UK exits recession with fastest growth in nearly three years
Gross domestic product expanded by 0.6% in the three months to March, the Office for National Statistics said, the strongest growth since the fourth quarter of 2021 when it rose by 1.5%.
Britain's economy grew by the most in nearly three years in the first quarter of 2024, ending the shallow recession it entered in the second half of last year and delivering a boost to Prime Minister Rishi Sunak ahead of an election.
Gross domestic product expanded by 0.6% in the three months to March, the Office for National Statistics said, the strongest growth since the fourth quarter of 2021 when it rose by 1.5%.
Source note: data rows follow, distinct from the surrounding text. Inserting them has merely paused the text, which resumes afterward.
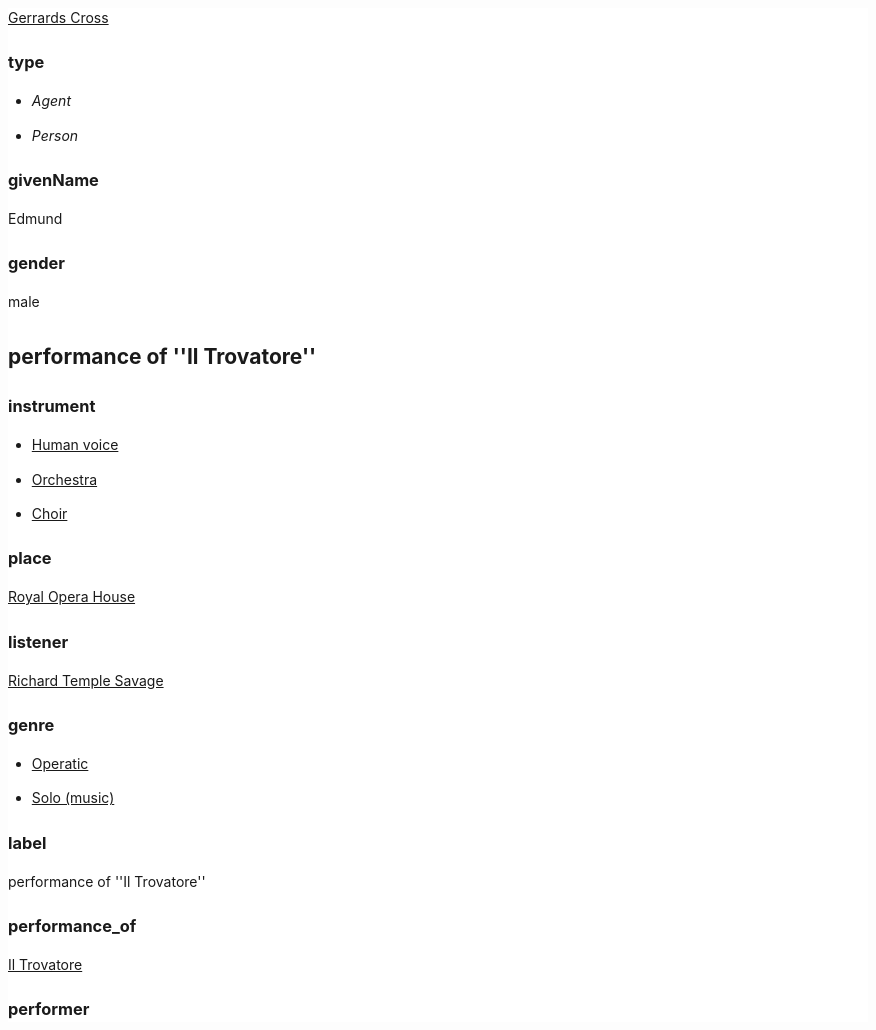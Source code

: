 
[Gerrards Cross](#Gerrards-Cross)

### type

 - *Agent*

 - *Person*

### givenName


Edmund

### gender


male

## performance of ''Il Trovatore''

### instrument

 - [Human voice](#Human-voice)

 - [Orchestra](#Orchestra)

 - [Choir](#Choir)

### place


[Royal Opera House](#Royal-Opera-House)

### listener


[Richard Temple Savage](#Richard-Temple-Savage)

### genre

 - [Operatic](#Operatic)

 - [Solo (music)](#Solo-(music))

### label


performance of ''Il Trovatore''

### performance_of


[Il Trovatore](#Il-Trovatore)

### performer
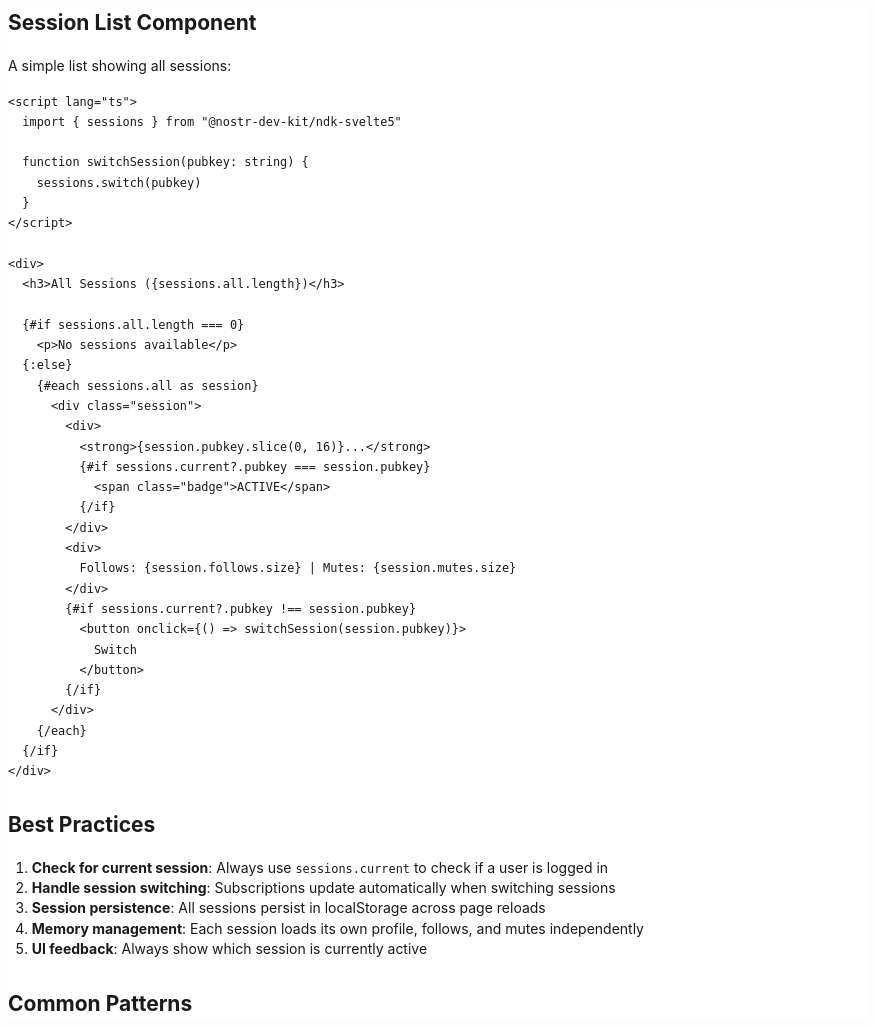 ## Session List Component

A simple list showing all sessions:

```svelte
<script lang="ts">
  import { sessions } from "@nostr-dev-kit/ndk-svelte5"

  function switchSession(pubkey: string) {
    sessions.switch(pubkey)
  }
</script>

<div>
  <h3>All Sessions ({sessions.all.length})</h3>

  {#if sessions.all.length === 0}
    <p>No sessions available</p>
  {:else}
    {#each sessions.all as session}
      <div class="session">
        <div>
          <strong>{session.pubkey.slice(0, 16)}...</strong>
          {#if sessions.current?.pubkey === session.pubkey}
            <span class="badge">ACTIVE</span>
          {/if}
        </div>
        <div>
          Follows: {session.follows.size} | Mutes: {session.mutes.size}
        </div>
        {#if sessions.current?.pubkey !== session.pubkey}
          <button onclick={() => switchSession(session.pubkey)}>
            Switch
          </button>
        {/if}
      </div>
    {/each}
  {/if}
</div>
```

## Best Practices

1. **Check for current session**: Always use `sessions.current` to check if a user is logged in
2. **Handle session switching**: Subscriptions update automatically when switching sessions
3. **Session persistence**: All sessions persist in localStorage across page reloads
4. **Memory management**: Each session loads its own profile, follows, and mutes independently
5. **UI feedback**: Always show which session is currently active

## Common Patterns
The data was welcomed by Sunak who said the economy had "turned a corner", while the opposition Labour Party, which has a large lead in opinion polls, accused Sunak and finance minister Jeremy Hunt of being out of touch.
"There is no doubt it has been a difficult few years, but today's growth figures are proof that the economy is returning to full health for the first time since the pandemic," Hunt said. Labour contested those claims.
"This is no time for Conservative ministers to be doing a victory lap and telling the British people that they have never had it so good," said Rachel Reeves, who hopes to succeed Hunt as finance minister after an election expected later this year.
First-quarter economic growth was faster than the 0.3% in the euro zone and the 0.4% quarterly growth in the United States. However, Britain has still had one of the slowest recoveries from the effects of the coronavirus pandemic among major advanced economies, exacerbated by a surge in European natural gas prices after Russia invaded Ukraine in 2022.
At the end of the first quarter of 2024, the country's economy was just 1.7% bigger than its level in late 2019, before the pandemic, with only Germany in the G7 faring worse.
"Despite the better near-term outlook, the improvement in GDP growth looks likely to be constrained by the ongoing weakness in productivity growth as well as reduced scope to increase employment levels," Yael Selfin, chief economist at KPMG UK, said.
The first-quarter growth exceeded all forecasts in a Reuters poll of 39 economists which had pointed to a 0.4% expansion of gross domestic product in the January-to-March period, after GDP shrank by 0.3% in the final quarter of 2023. Friday's data also showed that GDP in March was 0.7% higher than a year earlier, above expectations of a 0.3% rise.
The Bank of England, which held interest rates at a 16-year high on Thursday, had forecast quarterly growth of 0.4% for the first quarter and a smaller 0.2% rise for the second quarter, and a weak expansion of just 0.5% for 2024 as a whole.
Officials on the BoE's Monetary Policy Committee signalled the central bank could shift to cutting rates as early as June, but some economists suggested on Friday that stronger GDP growth could delay the Bank's efforts and stoke inflation.
"This is likely to be a surprise to the MPC and may result in upward revisions to inflation at the next Monetary Policy Report," economists at Japanese bank Nomura said.
Sterling strengthened against the U.S. dollar after Friday's ONS figures were released.
LIVING STANDARDS
On a monthly basis, the economy grew by 0.4% in March, much faster than the 0.1% growth forecast by economists in the Reuters poll, reflecting strength in retail, public transport, haulage and health - partly due to fewer public-sector strikes. Car manufacturing also performed well, offset by continued weakness in construction, the ONS said.
GDP per head rose for the first time in two years in the first quarter, up 0.4%, but was still 0.7% lower than a year earlier, highlighting the ongoing squeeze on living standards and Britain's struggle to boost productivity.
"In per capita terms, it could be said that UK households have seen little meaningful improvement in living standards in the last two years," Gora Suri, economist at PwC, said.